It may be tempting to work out a particular body part as much as possible in the hopes of increasing muscle size faster, but this may backfire and leave a person with injuries. It isn’t a good idea to do a Massive Chest workout one day and then work those same muscles again the next day. This doesn’t leave time for the muscles to recover and rebuild. There are a number of potential training schedules that can work better.

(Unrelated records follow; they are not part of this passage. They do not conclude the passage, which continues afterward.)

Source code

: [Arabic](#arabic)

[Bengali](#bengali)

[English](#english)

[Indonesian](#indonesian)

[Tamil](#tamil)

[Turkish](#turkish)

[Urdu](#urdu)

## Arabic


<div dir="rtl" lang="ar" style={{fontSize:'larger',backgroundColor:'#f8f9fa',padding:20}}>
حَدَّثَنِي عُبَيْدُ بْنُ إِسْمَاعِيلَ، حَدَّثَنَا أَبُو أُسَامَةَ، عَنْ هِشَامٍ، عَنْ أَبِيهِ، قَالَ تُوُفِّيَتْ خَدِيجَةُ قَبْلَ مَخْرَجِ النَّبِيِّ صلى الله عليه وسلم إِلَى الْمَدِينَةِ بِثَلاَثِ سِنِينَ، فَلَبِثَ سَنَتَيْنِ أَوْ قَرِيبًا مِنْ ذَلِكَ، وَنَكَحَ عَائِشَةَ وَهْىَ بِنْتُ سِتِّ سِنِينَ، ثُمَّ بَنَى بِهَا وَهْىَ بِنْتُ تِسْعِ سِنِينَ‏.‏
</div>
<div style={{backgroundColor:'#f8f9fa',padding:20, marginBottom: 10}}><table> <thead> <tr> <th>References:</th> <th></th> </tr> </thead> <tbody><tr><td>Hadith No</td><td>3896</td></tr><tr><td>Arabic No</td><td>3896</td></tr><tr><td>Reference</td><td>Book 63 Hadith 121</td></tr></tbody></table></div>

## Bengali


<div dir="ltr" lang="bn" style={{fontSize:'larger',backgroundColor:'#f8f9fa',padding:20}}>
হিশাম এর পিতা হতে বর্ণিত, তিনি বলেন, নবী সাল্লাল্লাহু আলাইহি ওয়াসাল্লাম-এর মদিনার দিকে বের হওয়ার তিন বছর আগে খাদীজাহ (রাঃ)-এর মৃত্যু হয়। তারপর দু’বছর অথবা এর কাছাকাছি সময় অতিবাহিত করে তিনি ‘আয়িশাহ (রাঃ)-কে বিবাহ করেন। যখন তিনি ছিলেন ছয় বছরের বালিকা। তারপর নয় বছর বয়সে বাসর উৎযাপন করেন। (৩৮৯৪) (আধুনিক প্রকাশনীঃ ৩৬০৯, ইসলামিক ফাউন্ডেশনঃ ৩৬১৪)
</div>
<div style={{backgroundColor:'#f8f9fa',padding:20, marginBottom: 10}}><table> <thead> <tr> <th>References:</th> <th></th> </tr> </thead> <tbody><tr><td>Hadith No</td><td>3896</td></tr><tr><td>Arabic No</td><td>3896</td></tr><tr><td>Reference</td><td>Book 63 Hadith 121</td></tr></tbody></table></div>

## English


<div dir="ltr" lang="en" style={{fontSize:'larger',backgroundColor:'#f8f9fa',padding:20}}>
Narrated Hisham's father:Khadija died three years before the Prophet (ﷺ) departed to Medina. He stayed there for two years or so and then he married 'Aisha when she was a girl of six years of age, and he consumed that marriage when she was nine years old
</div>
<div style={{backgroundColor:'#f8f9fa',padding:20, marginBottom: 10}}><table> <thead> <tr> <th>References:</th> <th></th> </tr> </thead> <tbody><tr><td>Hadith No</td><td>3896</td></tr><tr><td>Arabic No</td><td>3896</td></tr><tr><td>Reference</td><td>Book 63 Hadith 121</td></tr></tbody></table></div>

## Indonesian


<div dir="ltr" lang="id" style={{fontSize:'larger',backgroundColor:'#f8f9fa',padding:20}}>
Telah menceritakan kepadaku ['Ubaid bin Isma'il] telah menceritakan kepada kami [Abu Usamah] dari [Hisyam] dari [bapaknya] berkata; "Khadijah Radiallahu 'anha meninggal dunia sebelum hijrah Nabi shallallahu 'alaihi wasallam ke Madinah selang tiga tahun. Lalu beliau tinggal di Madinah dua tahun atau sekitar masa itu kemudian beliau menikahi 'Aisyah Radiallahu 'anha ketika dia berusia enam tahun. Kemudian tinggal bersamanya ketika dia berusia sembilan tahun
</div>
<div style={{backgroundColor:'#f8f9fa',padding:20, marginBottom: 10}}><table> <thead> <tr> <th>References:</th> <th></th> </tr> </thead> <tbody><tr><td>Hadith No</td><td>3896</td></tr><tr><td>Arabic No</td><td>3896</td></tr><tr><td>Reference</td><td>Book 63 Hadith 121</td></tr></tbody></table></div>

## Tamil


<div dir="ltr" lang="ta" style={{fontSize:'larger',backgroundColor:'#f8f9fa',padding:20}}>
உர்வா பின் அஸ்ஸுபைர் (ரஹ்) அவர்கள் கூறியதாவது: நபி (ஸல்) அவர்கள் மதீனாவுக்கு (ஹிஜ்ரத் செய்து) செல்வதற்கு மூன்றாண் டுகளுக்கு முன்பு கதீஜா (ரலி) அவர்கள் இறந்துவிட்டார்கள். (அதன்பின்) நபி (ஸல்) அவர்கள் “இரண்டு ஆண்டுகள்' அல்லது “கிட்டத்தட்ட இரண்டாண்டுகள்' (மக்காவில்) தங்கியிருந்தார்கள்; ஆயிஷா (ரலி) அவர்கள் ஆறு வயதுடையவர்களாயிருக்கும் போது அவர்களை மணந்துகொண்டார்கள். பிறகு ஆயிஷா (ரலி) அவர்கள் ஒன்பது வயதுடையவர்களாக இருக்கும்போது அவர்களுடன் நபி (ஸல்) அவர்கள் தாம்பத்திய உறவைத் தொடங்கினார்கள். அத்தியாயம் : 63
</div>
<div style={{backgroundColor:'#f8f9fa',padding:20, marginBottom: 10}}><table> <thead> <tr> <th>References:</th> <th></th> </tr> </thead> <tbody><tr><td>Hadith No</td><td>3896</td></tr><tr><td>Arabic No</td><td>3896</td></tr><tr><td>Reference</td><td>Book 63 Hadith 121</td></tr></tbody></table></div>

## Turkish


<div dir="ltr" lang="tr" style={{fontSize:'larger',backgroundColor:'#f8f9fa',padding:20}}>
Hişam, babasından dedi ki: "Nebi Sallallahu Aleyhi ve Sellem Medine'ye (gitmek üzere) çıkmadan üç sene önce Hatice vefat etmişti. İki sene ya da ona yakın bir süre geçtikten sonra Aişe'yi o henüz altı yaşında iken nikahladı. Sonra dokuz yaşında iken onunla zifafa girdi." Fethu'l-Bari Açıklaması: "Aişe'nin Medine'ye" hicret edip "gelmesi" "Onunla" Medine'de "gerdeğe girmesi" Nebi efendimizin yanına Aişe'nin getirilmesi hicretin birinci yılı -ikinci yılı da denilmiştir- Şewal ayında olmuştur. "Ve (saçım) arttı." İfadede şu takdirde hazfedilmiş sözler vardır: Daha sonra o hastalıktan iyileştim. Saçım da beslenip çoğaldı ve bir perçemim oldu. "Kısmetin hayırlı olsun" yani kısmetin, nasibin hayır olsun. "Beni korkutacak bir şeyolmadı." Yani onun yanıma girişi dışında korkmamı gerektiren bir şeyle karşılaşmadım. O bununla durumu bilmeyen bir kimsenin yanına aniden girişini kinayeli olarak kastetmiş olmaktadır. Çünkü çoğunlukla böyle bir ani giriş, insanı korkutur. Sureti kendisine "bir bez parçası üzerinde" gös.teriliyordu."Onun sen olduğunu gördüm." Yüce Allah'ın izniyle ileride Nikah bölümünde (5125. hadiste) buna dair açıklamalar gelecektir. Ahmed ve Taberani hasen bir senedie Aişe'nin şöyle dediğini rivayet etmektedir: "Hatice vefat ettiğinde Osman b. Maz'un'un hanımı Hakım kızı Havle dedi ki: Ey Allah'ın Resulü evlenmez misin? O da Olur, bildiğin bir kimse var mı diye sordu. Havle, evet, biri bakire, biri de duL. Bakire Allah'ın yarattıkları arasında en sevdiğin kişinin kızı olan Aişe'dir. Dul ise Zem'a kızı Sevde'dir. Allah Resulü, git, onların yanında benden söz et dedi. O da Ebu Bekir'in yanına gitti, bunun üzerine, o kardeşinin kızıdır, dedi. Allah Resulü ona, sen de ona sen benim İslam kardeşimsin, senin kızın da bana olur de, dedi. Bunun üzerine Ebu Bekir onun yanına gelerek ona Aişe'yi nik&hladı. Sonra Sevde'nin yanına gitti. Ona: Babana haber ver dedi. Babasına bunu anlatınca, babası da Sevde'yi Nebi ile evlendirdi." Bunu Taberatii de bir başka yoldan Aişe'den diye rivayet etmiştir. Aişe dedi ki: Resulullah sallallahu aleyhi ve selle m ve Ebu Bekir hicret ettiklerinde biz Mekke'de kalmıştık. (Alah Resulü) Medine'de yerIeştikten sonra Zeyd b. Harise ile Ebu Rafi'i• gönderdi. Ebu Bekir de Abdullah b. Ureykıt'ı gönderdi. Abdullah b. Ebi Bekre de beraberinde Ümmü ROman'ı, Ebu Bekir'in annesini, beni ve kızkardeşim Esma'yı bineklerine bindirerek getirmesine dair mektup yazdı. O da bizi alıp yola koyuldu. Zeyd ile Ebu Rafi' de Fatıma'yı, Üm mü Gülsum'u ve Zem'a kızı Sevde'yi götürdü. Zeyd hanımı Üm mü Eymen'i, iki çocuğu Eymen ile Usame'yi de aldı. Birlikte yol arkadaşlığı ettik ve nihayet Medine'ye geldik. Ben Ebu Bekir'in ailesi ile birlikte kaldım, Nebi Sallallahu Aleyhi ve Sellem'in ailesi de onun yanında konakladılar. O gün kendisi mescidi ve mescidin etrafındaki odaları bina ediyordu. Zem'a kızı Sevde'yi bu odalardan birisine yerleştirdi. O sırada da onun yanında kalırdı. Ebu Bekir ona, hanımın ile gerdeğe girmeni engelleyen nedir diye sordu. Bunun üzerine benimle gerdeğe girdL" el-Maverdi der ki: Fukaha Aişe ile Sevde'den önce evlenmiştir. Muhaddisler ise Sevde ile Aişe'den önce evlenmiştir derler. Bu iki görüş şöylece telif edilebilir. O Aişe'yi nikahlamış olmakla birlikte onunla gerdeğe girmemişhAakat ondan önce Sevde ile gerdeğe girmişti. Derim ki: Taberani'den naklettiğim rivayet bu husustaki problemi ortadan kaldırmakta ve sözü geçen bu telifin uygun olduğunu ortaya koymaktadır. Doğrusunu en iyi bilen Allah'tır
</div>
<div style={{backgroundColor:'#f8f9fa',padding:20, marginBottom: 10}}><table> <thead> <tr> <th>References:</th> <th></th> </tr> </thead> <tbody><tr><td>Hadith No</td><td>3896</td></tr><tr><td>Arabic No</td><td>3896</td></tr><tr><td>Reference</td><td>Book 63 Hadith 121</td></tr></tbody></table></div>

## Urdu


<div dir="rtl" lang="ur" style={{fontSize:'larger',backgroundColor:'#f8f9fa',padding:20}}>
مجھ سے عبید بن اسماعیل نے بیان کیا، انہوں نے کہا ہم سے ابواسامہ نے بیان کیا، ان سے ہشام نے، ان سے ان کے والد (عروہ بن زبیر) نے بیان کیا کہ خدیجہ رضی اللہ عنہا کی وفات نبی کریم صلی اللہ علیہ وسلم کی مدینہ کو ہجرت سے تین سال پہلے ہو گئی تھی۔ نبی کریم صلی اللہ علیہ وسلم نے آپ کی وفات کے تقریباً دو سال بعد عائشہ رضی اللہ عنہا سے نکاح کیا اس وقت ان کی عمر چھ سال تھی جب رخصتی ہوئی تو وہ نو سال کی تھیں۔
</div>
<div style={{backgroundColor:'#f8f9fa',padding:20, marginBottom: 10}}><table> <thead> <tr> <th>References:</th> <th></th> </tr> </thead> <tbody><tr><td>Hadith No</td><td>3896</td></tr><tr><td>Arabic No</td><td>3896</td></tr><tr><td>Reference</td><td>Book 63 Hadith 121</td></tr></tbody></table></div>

Three-Day Versus Four-Day Splits

Most people do either three- or four-day splits. Someone doing a three-day split may do a full body workout three days a week and rest or do cardio workouts the other days. With a four-day split, a person might work out a couple muscle groups on each workout day, perhaps doing a chest and Delt workout one day, a biceps and triceps workout another day, a back and abs workout the third day and a leg workout the last day. The main difference is the number of days per week that the person rests or does cardio instead of lifting weights. However, a three-day split is usually better for beginners and for burning fat, while a four-day split may be better for working individual muscles and increasing strength and mass. People using a three-day split have less risk of overtraining and injuries due to the increased rest time.

Frequency

Another way to schedule workouts is to determine how often you want to train each muscle group, and work out the splits based on this factor. When working muscle groups fewer times per week, it’s necessary to do a more intense workout if trying to build muscle. This isn’t suitable for most people, but is sometimes done by bodybuilders. The main drawback is that sometimes people lose muscle mass because they don’t work out hard enough once per week.

Most people find success working each muscle group about two times per week or every four or five days. Beginners may be better off doing full body workouts three times per week as long as they don’t overtrain at any given workout and leave a day or two of rest between each workout. More advanced bodybuilders tend to find this workout to be less effective and tedious, however.